The leaders will meet by videolink to discuss the virus crisis for the fourth time in seven weeks — a sign, one senior Brussels official said, of the “seriousness of the challenge and the importance we attach to a common solution”.
But common ground is scarce. The pandemic has reopened the wounds of the 2009 financial crisis, once again pitting northern and southern Europe against one another.
Southern states like Spain and Italy, badly hit by the disease and heavily indebted, are demanding “solidarity” — financial help — from the rich north.
Italian Prime Minister Giuseppe Conte, who has pushed for mutualised EU debt, dubbed “coronabonds”, struck a firm line on Tuesday.
He told the Italian parliament he would accept “no compromises” and would not sign up to a “bargain deal”.
On the other side, northern countries led by Germany and the Netherlands refuse even to entertain the idea of coronabonds and are reluctant to fund Mediterranean governments they accuse of profligacy.
In a sign of how far apart they are, leaders will not even issue their usual joint statement after the videoconference, a diplomat told AFP.

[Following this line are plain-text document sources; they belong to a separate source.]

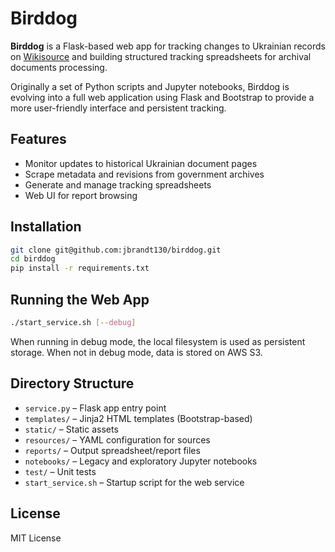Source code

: # Birddog

**Birddog** is a Flask-based web app for tracking changes to Ukrainian records on [Wikisource](https://uk.wikisource.org) and building structured tracking spreadsheets for archival documents processing.

Originally a set of Python scripts and Jupyter notebooks, Birddog is evolving into a full web application using Flask and Bootstrap to provide a more user-friendly interface and persistent tracking.

## Features

- Monitor updates to historical Ukrainian document pages
- Scrape metadata and revisions from government archives
- Generate and manage tracking spreadsheets
- Web UI for report browsing

## Installation

```bash
git clone git@github.com:jbrandt130/birddog.git
cd birddog
pip install -r requirements.txt
```

## Running the Web App

```bash
./start_service.sh [--debug]
```

When running in debug mode, the local filesystem is used as persistent storage. When not in debug mode, data is stored on AWS S3.

## Directory Structure

- `service.py` – Flask app entry point
- `templates/` – Jinja2 HTML templates (Bootstrap-based)
- `static/` – Static assets
- `resources/` – YAML configuration for sources
- `reports/` – Output spreadsheet/report files
- `notebooks/` – Legacy and exploratory Jupyter notebooks
- `test/` – Unit tests
- `start_service.sh` – Startup script for the web service

## License

MIT License

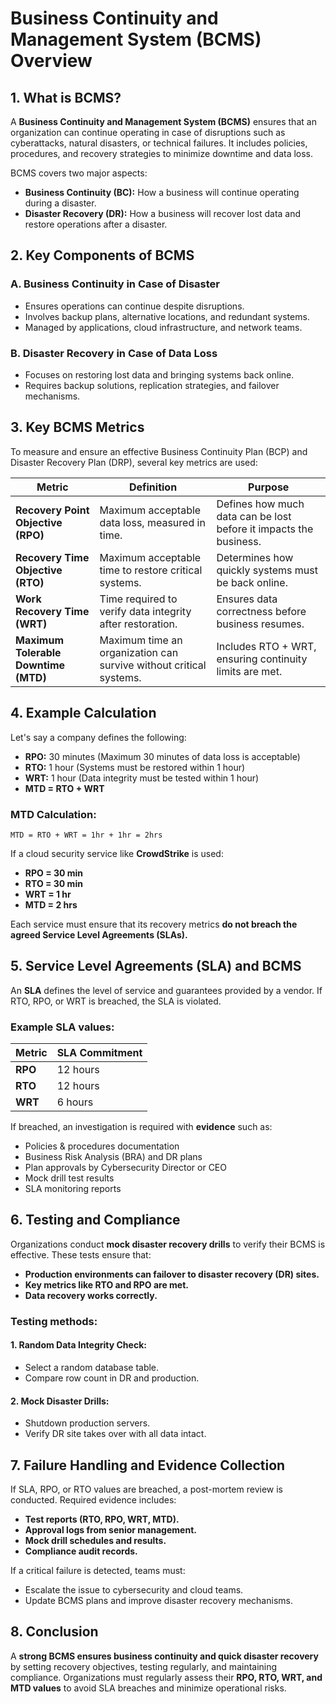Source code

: # Business Continuity and Management System (BCMS) Overview

## 1. What is BCMS?
A **Business Continuity and Management System (BCMS)** ensures that an organization can continue operating in case of disruptions such as cyberattacks, natural disasters, or technical failures. It includes policies, procedures, and recovery strategies to minimize downtime and data loss.

BCMS covers two major aspects:
- **Business Continuity (BC):** How a business will continue operating during a disaster.
- **Disaster Recovery (DR):** How a business will recover lost data and restore operations after a disaster.

## 2. Key Components of BCMS
### A. Business Continuity in Case of Disaster
- Ensures operations can continue despite disruptions.
- Involves backup plans, alternative locations, and redundant systems.
- Managed by applications, cloud infrastructure, and network teams.

### B. Disaster Recovery in Case of Data Loss
- Focuses on restoring lost data and bringing systems back online.
- Requires backup solutions, replication strategies, and failover mechanisms.

## 3. Key BCMS Metrics
To measure and ensure an effective Business Continuity Plan (BCP) and Disaster Recovery Plan (DRP), several key metrics are used:

| **Metric** | **Definition** | **Purpose** |
|------------|--------------|--------------|
| **Recovery Point Objective (RPO)** | Maximum acceptable data loss, measured in time. | Defines how much data can be lost before it impacts the business. |
| **Recovery Time Objective (RTO)** | Maximum acceptable time to restore critical systems. | Determines how quickly systems must be back online. |
| **Work Recovery Time (WRT)** | Time required to verify data integrity after restoration. | Ensures data correctness before business resumes. |
| **Maximum Tolerable Downtime (MTD)** | Maximum time an organization can survive without critical systems. | Includes RTO + WRT, ensuring continuity limits are met. |

## 4. Example Calculation
Let's say a company defines the following:

- **RPO:** 30 minutes (Maximum 30 minutes of data loss is acceptable)
- **RTO:** 1 hour (Systems must be restored within 1 hour)
- **WRT:** 1 hour (Data integrity must be tested within 1 hour)
- **MTD = RTO + WRT**

### MTD Calculation:
```
MTD = RTO + WRT = 1hr + 1hr = 2hrs
```

If a cloud security service like **CrowdStrike** is used:
- **RPO = 30 min**
- **RTO = 30 min**
- **WRT = 1 hr**
- **MTD = 2 hrs**

Each service must ensure that its recovery metrics **do not breach the agreed Service Level Agreements (SLAs).**

## 5. Service Level Agreements (SLA) and BCMS
An **SLA** defines the level of service and guarantees provided by a vendor. If RTO, RPO, or WRT is breached, the SLA is violated.

### Example SLA values:

| **Metric** | **SLA Commitment** |
|------------|------------------|
| **RPO** | 12 hours |
| **RTO** | 12 hours |
| **WRT** | 6 hours |

If breached, an investigation is required with **evidence** such as:
- Policies & procedures documentation
- Business Risk Analysis (BRA) and DR plans
- Plan approvals by Cybersecurity Director or CEO
- Mock drill test results
- SLA monitoring reports

## 6. Testing and Compliance
Organizations conduct **mock disaster recovery drills** to verify their BCMS is effective. These tests ensure that:
- **Production environments can failover to disaster recovery (DR) sites.**
- **Key metrics like RTO and RPO are met.**
- **Data recovery works correctly.**

### Testing methods:
#### 1. Random Data Integrity Check:
- Select a random database table.
- Compare row count in DR and production.

#### 2. Mock Disaster Drills:
- Shutdown production servers.
- Verify DR site takes over with all data intact.

## 7. Failure Handling and Evidence Collection
If SLA, RPO, or RTO values are breached, a post-mortem review is conducted. Required evidence includes:
- **Test reports (RTO, RPO, WRT, MTD).**
- **Approval logs from senior management.**
- **Mock drill schedules and results.**
- **Compliance audit records.**

If a critical failure is detected, teams must:
- Escalate the issue to cybersecurity and cloud teams.
- Update BCMS plans and improve disaster recovery mechanisms.

## 8. Conclusion
A **strong BCMS ensures business continuity and quick disaster recovery** by setting recovery objectives, testing regularly, and maintaining compliance. Organizations must regularly assess their **RPO, RTO, WRT, and MTD values** to avoid SLA breaches and minimize operational risks.
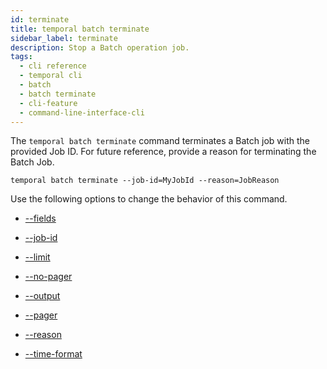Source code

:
 ```yaml
---
id: terminate
title: temporal batch terminate
sidebar_label: terminate
description: Stop a Batch operation job.
tags:
  - cli reference
  - temporal cli
  - batch
  - batch terminate
  - cli-feature
  - command-line-interface-cli
---
```


The `temporal batch terminate` command terminates a Batch job with the provided Job ID.
For future reference, provide a reason for terminating the Batch Job.

`temporal batch terminate --job-id=MyJobId --reason=JobReason`

Use the following options to change the behavior of this command.

- [--fields](/cli/cmd-options/fields)

- [--job-id](/cli/cmd-options/job-id)

- [--limit](/cli/cmd-options/limit)

- [--no-pager](/cli/cmd-options/no-pager)

- [--output](/cli/cmd-options/output)

- [--pager](/cli/cmd-options/pager)

- [--reason](/cli/cmd-options/reason)

- [--time-format](/cli/cmd-options/time-format)
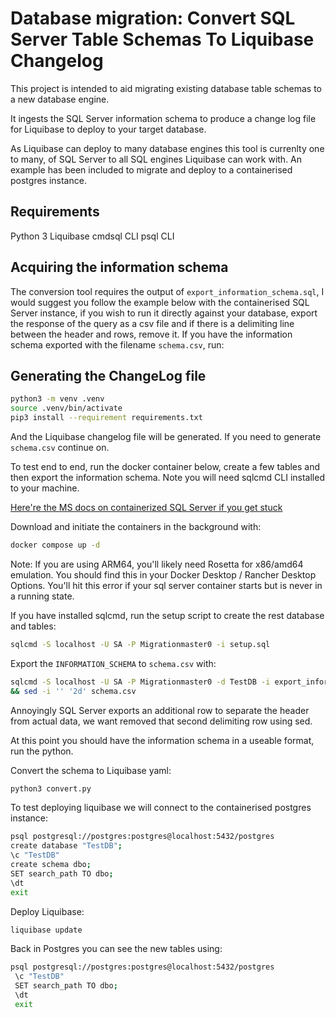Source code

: # Database migration: Convert SQL Server Table Schemas To Liquibase Changelog

This project is intended to aid migrating existing database table schemas to a new database engine.

It ingests the SQL Server information schema to produce a change log file for Liquibase to deploy to your target database.

As Liquibase can deploy to many database engines this tool is currenlty one to many, of SQL Server to all SQL engines Liquibase can work with. An example has been included to migrate and deploy to a containerised postgres instance.

## Requirements

Python 3
Liquibase
cmdsql CLI
psql CLI

## Acquiring the information schema

The conversion tool requires the output of `export_information_schema.sql`, I would suggest you follow the example below with the containerised SQL Server instance, if you wish to run it directly against your database, export the response of the query as a csv file and if there is a delimiting line between the header and rows, remove it. If you have the information schema exported with the filename `schema.csv`, run:

## Generating the ChangeLog file

```bash
python3 -m venv .venv
source .venv/bin/activate 
pip3 install --requirement requirements.txt
```

And the Liquibase changelog file will be generated. If you need to generate `schema.csv` continue on.

To test end to end, run the docker container below, create a few tables and then export the information schema. Note you will need sqlcmd CLI installed to your machine.


[Here're the MS docs on containerized SQL Server if you get stuck](
https://learn.microsoft.com/en-us/sql/linux/quickstart-install-connect-docker?view=sql-server-ver16&pivots=cs1-bash)

Download and initiate the containers in the background with:

```bash
docker compose up -d
```


Note: If you are using ARM64, you'll likely need Rosetta for x86/amd64 emulation. You should find this in your Docker Desktop / Rancher Desktop Options. You'll hit this error if your sql server container starts but is never in a running state.
 
If you have installed sqlcmd, run the setup script to create the rest database and tables:

```bash
sqlcmd -S localhost -U SA -P Migrationmaster0 -i setup.sql
```

Export the `INFORMATION_SCHEMA` to `schema.csv` with:

```bash
sqlcmd -S localhost -U SA -P Migrationmaster0 -d TestDB -i export_information_schema.sql -o "schema.csv" -s "," \
&& sed -i '' '2d' schema.csv
```

Annoyingly SQL Server exports an additional row to separate the header from actual data, we want removed that second delimiting row using sed.

At this point you should have the information schema in a useable format, run the python.

Convert the schema to Liquibase yaml:
```bash
python3 convert.py
```

To test deploying liquibase we will connect to the containerised postgres instance:

```bash
psql postgresql://postgres:postgres@localhost:5432/postgres
create database "TestDB";
\c "TestDB"
create schema dbo;
SET search_path TO dbo;
\dt
exit
```

Deploy Liquibase:

```bash
liquibase update
```

Back in Postgres you can see the new tables using:

```bash
psql postgresql://postgres:postgres@localhost:5432/postgres
 \c "TestDB"
 SET search_path TO dbo;
 \dt
 exit
```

“No one should have exaggerated expectations for this meeting,” another diplomat said.
EU Council President Charles Michel, the nominal host of the summit, set a low bar in the invitation letter sent to leaders on Tuesday.
He urged them only to “work towards” creating a European Recovery Fund to rebuild the bloc’s economy after the pandemic eases.
The leaders are expected to ask the European Commission, the bloc’s executive, to analyse the probable needs and come back with a proposal.
They will also sign off on a 540-billion-euro ($584-billion) emergency package agreed by EU finance ministers earlier this month.